Start of Source material

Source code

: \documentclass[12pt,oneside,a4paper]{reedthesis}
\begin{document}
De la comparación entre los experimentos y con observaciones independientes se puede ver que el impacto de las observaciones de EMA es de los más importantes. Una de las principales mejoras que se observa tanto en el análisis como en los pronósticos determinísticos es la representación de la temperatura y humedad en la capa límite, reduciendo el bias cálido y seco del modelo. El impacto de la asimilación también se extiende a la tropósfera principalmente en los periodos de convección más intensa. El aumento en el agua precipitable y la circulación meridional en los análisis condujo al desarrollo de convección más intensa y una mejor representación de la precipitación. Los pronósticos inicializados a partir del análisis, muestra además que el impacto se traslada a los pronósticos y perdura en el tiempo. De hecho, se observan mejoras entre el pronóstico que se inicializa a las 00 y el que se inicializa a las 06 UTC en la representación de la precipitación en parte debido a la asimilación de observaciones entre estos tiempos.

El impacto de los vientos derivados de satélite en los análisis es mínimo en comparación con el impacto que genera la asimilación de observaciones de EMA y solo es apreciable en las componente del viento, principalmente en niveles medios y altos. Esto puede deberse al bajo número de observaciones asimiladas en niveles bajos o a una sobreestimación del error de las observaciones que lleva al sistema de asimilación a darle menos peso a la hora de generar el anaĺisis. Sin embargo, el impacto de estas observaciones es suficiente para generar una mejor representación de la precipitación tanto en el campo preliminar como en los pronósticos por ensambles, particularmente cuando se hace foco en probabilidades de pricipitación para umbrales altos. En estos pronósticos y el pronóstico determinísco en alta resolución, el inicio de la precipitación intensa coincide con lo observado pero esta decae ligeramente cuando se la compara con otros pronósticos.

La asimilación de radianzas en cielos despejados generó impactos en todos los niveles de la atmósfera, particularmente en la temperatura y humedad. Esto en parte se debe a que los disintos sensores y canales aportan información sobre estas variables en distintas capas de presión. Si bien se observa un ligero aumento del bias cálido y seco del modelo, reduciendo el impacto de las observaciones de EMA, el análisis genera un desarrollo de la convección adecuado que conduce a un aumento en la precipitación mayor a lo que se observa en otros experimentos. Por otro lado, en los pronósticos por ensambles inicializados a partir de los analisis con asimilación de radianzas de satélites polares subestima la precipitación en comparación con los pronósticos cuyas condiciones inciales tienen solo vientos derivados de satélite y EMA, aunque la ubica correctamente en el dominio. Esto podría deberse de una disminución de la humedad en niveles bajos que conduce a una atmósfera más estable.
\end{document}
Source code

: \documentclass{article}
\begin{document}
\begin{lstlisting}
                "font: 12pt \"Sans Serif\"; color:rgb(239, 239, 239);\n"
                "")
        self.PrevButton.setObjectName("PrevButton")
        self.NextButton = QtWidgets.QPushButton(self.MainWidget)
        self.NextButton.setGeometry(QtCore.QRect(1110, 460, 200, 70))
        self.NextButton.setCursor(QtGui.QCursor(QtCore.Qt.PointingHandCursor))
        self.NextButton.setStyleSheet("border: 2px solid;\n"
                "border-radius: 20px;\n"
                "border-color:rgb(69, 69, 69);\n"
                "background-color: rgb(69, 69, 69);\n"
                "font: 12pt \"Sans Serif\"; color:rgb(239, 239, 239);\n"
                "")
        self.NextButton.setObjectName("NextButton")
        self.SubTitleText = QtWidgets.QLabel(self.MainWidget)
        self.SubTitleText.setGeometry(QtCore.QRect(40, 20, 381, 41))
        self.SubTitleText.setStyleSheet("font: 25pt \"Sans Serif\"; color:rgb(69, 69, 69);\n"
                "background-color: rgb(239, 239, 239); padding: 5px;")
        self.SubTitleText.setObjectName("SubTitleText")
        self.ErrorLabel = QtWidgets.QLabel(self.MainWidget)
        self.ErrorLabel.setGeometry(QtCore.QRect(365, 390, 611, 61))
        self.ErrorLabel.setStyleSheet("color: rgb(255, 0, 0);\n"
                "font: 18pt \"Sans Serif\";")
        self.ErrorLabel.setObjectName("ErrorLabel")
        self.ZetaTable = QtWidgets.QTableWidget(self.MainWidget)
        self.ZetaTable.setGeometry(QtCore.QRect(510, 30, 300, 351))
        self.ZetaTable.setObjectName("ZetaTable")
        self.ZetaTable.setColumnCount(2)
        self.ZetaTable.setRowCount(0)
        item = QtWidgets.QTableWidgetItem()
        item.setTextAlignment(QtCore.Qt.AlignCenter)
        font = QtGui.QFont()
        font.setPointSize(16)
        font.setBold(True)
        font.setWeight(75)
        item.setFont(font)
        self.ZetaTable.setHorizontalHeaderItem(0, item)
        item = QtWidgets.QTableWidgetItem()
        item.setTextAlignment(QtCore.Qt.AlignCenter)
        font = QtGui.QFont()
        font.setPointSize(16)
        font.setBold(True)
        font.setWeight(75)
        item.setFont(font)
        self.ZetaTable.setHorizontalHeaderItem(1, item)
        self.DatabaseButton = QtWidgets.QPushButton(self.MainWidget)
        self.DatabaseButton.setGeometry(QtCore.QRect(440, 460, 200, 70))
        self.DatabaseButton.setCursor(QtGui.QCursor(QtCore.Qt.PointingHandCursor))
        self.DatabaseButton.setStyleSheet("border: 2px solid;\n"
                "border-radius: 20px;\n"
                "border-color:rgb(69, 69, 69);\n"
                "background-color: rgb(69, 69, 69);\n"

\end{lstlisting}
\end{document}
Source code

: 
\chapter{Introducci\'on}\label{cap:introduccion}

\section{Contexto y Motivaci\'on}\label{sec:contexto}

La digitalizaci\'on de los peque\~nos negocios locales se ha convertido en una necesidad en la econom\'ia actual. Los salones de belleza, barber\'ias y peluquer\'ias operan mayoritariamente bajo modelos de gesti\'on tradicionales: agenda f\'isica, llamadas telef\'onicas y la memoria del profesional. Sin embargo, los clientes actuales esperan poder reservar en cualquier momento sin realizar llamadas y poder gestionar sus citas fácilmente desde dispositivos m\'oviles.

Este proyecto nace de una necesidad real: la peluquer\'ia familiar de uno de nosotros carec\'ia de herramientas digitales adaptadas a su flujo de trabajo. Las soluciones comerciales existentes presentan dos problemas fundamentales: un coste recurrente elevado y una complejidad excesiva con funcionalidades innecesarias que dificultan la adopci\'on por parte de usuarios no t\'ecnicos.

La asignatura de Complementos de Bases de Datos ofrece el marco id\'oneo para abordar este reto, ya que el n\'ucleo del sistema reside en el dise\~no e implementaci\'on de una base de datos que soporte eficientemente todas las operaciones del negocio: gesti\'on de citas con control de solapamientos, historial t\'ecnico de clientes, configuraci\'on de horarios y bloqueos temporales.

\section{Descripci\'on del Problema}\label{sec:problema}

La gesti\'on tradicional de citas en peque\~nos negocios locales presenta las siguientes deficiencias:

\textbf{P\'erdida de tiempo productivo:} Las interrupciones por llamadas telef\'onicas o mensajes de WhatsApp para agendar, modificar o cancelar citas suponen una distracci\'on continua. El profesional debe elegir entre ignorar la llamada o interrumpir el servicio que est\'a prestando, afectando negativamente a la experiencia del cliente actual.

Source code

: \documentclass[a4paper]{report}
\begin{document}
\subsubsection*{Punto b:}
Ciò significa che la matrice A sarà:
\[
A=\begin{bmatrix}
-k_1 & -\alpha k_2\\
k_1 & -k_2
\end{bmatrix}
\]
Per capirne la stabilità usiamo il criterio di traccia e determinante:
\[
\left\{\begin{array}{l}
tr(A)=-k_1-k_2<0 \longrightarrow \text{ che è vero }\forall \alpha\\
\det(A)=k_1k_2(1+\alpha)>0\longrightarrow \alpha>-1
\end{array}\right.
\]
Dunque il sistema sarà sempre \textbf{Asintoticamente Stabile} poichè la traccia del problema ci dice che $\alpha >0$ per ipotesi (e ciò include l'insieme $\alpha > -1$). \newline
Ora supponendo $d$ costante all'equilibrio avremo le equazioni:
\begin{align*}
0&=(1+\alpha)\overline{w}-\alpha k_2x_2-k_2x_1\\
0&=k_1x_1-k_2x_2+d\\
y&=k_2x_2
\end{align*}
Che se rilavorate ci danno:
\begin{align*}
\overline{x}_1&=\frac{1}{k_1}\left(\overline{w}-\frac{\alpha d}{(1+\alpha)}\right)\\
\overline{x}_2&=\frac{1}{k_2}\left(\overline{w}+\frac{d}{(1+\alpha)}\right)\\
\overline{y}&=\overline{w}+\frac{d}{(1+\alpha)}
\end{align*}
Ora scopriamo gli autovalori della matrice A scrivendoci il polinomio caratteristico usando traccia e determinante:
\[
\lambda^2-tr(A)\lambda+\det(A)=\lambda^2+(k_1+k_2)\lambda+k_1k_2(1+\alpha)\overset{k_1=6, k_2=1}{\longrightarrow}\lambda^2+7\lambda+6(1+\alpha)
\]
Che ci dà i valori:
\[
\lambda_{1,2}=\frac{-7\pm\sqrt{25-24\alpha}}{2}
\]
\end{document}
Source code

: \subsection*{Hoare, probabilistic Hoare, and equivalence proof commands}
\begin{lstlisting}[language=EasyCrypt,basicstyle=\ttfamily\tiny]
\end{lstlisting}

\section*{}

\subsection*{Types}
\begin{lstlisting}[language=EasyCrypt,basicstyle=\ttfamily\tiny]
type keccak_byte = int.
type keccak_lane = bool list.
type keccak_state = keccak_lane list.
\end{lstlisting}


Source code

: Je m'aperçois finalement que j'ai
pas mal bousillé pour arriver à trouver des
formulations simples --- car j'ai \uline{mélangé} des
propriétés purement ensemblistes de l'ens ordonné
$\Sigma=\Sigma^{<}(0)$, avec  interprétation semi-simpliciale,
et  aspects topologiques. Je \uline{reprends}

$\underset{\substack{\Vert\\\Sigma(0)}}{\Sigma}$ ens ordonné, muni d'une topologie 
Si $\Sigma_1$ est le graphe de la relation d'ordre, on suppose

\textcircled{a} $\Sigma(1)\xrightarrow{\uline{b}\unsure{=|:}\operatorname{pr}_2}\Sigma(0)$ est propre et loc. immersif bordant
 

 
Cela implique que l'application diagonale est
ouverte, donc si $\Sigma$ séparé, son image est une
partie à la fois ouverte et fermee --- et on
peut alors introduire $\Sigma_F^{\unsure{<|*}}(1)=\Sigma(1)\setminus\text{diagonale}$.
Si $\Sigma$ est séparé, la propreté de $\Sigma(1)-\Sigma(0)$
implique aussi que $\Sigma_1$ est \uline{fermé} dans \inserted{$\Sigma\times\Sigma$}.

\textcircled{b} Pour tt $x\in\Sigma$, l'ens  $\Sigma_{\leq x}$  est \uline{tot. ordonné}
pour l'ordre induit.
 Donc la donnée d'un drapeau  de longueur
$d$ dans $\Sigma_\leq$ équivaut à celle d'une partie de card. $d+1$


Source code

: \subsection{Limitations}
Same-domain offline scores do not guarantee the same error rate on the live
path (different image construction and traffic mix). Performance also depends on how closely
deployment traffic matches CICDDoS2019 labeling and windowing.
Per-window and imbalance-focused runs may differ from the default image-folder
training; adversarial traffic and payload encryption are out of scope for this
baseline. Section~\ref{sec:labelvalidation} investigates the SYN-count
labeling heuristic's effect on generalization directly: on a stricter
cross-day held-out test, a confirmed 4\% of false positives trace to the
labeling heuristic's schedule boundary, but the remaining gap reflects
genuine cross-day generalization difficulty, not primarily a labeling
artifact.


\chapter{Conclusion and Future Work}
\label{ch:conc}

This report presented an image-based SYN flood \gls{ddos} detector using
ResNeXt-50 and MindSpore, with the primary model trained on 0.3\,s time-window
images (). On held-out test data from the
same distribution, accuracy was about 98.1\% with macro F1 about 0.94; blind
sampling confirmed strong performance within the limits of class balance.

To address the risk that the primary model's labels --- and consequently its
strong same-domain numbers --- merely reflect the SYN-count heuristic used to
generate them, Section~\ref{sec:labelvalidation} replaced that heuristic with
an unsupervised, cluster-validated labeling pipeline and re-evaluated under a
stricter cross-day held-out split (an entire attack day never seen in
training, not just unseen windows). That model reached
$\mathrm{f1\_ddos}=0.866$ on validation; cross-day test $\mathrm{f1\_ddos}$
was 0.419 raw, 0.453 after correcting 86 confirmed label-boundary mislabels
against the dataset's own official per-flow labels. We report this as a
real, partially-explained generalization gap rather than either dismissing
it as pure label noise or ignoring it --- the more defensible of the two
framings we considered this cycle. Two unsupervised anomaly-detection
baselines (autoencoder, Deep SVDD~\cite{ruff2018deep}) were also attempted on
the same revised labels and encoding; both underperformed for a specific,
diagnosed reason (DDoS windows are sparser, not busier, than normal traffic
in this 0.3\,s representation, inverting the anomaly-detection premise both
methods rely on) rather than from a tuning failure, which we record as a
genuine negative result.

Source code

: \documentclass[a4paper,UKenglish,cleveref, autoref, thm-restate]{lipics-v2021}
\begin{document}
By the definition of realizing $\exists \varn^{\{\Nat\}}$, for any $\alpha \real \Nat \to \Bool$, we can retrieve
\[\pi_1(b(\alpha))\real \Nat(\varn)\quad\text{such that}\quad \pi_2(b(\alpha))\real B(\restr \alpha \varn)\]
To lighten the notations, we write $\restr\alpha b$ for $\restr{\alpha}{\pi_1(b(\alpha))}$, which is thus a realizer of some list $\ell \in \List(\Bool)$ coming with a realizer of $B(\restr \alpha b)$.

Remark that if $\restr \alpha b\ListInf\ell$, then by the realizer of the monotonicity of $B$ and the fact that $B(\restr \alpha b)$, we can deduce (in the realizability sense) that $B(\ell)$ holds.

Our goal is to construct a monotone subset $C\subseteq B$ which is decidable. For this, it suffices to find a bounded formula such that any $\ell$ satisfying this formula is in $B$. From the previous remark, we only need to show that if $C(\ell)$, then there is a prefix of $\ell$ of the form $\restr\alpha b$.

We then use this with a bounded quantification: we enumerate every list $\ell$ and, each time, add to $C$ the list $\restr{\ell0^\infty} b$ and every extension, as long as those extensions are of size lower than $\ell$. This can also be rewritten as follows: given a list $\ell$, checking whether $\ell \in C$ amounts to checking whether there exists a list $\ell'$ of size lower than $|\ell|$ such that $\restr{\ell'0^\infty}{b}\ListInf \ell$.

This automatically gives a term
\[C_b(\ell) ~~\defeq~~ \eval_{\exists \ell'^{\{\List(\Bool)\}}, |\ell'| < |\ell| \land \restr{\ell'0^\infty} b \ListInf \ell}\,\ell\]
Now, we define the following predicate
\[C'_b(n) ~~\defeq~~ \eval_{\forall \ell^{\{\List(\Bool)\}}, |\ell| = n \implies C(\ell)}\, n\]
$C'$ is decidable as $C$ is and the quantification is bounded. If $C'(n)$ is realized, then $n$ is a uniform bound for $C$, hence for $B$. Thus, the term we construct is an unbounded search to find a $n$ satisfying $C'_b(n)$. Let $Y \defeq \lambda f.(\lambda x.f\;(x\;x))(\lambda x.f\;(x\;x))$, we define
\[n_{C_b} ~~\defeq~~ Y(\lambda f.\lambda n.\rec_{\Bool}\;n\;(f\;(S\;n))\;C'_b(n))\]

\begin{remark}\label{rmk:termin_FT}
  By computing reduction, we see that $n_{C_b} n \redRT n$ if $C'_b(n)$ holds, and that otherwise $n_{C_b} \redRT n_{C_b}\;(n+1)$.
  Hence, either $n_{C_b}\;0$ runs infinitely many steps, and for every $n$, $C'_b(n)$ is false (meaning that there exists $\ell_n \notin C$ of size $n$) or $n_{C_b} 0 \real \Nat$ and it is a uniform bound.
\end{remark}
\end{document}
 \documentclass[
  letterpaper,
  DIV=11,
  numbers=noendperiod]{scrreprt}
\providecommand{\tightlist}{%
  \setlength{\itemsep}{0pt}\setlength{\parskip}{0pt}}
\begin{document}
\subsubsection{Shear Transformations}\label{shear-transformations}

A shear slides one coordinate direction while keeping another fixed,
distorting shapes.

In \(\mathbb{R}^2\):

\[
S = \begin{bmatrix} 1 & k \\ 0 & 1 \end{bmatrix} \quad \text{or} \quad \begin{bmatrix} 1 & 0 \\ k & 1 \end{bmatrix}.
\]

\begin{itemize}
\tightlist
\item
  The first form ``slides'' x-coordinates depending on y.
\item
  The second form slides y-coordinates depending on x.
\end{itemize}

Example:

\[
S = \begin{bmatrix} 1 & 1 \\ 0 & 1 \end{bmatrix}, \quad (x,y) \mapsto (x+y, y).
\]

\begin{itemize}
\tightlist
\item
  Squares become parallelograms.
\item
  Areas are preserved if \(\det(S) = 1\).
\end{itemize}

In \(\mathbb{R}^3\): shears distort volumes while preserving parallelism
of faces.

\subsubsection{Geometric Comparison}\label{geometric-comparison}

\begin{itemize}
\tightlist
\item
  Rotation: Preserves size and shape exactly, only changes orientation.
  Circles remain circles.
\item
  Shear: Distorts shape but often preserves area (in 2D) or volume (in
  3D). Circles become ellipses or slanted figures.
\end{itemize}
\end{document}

End of Source material

▶ **Exercise prompt**: Using the entries shown above, reproduce verbatim the lines from the line bearing "same distribution, accuracy" to the line bearing "against the dataset's", inclusive.

▶ **Reply**:
same distribution, accuracy was about 98.1\% with macro F1 about 0.94; blind
sampling confirmed strong performance within the limits of class balance.

To address the risk that the primary model's labels --- and consequently its
strong same-domain numbers --- merely reflect the SYN-count heuristic used to
generate them, Section~\ref{sec:labelvalidation} replaced that heuristic with
an unsupervised, cluster-validated labeling pipeline and re-evaluated under a
stricter cross-day held-out split (an entire attack day never seen in
training, not just unseen windows). That model reached
$\mathrm{f1\_ddos}=0.866$ on validation; cross-day test $\mathrm{f1\_ddos}$
was 0.419 raw, 0.453 after correcting 86 confirmed label-boundary mislabels
against the dataset's own official per-flow labels. We report this as a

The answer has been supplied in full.